IX
Le lendemain, ils furent réveillés par un fracas épouvantable. Faute d'attention, ils n'avaient pas entendu quarante bottes militaires monter les escaliers de l'hôtel et défoncer la porte de leur chambre. Les allemands poussèrent Marcus Brody devant eux. Celui-ci cria :
Je n'ai pas pu les en empêcher, Indy !
Deux hommes se précipitèrent sur Lily et la bâillonnèrent. Le professeur Jones eût beau jouer des pieds et des mains, dépouillé de ses armes et de son fouet, il ne parvient pas la sauver. Les allemands repartirent aussi vite qu'ils étaient entrés, laissant Marcus Brody abasourdi et Indiana Jones dans une rage folle. Il enfila son blouson de cuir, attacha ses armes autour de sa taille et rajusta son chapeau pour dévaler les escaliers à leur suite. A la sortie de l'hôtel, il les vit tourner à droite au coin de la rue. Il sauta dans la jeep et démarra au quart de tour. Suivre trois voitures militaires dans les étroites rues crétoises n'était pas une mince affaire. Indy du éviter les piétons, renversa plusieurs étalages de fruits, faillit plus d'une fois perdre de vue ses ennemis. A la sortie de la ville, la vue était plus dégagée. Indy, en voyant la direction qu'ils prenaient, sut immédiatement où ils allaient. Il fit mine de les perdre. Ils ne feraient rien à Lily, pensa-t-il, tant que lui ne se montrerait pas.
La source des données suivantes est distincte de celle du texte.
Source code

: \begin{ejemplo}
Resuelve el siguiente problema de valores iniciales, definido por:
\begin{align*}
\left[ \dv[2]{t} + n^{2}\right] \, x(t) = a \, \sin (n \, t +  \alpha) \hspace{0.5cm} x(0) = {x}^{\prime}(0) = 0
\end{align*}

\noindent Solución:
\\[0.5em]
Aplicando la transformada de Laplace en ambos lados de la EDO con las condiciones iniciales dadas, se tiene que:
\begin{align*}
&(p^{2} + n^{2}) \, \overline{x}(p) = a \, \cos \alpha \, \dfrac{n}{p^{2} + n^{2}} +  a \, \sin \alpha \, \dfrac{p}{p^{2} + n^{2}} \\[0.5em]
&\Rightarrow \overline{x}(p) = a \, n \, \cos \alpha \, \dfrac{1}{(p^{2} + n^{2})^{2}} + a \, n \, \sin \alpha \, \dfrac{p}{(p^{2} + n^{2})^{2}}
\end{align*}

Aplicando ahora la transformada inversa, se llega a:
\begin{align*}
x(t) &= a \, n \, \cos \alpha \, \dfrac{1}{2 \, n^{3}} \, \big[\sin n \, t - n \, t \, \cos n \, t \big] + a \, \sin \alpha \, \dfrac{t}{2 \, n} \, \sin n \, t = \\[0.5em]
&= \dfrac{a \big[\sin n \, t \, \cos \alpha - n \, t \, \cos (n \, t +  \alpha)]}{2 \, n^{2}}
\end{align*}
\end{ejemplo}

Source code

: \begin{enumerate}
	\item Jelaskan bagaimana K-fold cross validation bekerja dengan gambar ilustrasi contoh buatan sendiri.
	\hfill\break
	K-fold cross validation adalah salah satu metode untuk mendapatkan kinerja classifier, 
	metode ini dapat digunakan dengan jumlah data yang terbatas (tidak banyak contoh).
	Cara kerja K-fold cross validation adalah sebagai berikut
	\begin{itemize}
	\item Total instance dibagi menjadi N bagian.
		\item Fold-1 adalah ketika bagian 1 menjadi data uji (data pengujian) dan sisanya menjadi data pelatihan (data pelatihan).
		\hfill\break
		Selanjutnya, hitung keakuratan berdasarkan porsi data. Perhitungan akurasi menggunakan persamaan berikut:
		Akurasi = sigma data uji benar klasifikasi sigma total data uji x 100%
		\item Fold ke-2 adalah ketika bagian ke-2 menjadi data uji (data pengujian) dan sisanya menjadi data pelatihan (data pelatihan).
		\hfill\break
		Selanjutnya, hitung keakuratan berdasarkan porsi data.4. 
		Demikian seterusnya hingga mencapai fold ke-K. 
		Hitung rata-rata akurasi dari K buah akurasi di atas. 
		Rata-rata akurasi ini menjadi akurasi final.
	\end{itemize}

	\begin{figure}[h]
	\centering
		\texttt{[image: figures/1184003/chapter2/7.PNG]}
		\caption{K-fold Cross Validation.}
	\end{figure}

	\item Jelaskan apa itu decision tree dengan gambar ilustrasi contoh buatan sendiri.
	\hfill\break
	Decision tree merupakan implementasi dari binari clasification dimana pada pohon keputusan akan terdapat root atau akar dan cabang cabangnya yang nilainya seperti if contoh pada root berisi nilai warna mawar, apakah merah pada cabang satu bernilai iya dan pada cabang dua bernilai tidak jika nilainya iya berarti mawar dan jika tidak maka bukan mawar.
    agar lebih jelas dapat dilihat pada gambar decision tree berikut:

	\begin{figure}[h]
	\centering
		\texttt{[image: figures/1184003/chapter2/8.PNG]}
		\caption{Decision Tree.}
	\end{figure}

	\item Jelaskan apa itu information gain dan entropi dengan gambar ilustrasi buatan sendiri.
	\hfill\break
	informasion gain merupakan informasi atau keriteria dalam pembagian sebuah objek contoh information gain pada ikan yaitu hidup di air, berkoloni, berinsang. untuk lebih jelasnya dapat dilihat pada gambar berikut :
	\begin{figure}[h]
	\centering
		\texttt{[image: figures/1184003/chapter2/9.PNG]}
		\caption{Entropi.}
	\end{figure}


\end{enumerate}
Il retourna à l'hôtel pour prendre le maximum d'armes, de munitions et de choses utiles, et retourna vers les ruines du palais de Phaistos, car c'était là, en effet, que s'étaient rendus les militaires. Les fouilles de ce site avaient été arrêtées deux ans auparavant, et constituaient a cachette parfaite. Indy arrêta la jeep à quelques mètres de l'entrée principale du palais, pour ne pas se faire entendre. Il se faufila dans les couloirs, et entendit des voix :
Heidberg, il me semble que votre jeune protégée n'a pas envie de nous dire quoi que ce soit. Aidez-la à se délier la langue, s'il vous plait. Indiana entendit le claquement d'une gifle magistrale, et ferma les yeux en compatissant à la douleur de Lily. Mais celle-ci ne dit rien.
Pourtant, Heidberg, vous êtes bien sûr de ce que vous avez vu hier ?
Oui mon colonel, absolument sûr et certain.
Et bien mademoiselle, reprit le colonel de sa voix doucereuse, allez-vous enfin nous dire comment s'ouvre cette porte ? Et comment disposer de la force dégagée par le trésor qu'elle contient ?
Pour que vous massacriez des milliers de personnes ? Mais il n'en est pas question ! Et puis de toute façon, la force destructrice des sept dieux s'abattrait aussi sur vous !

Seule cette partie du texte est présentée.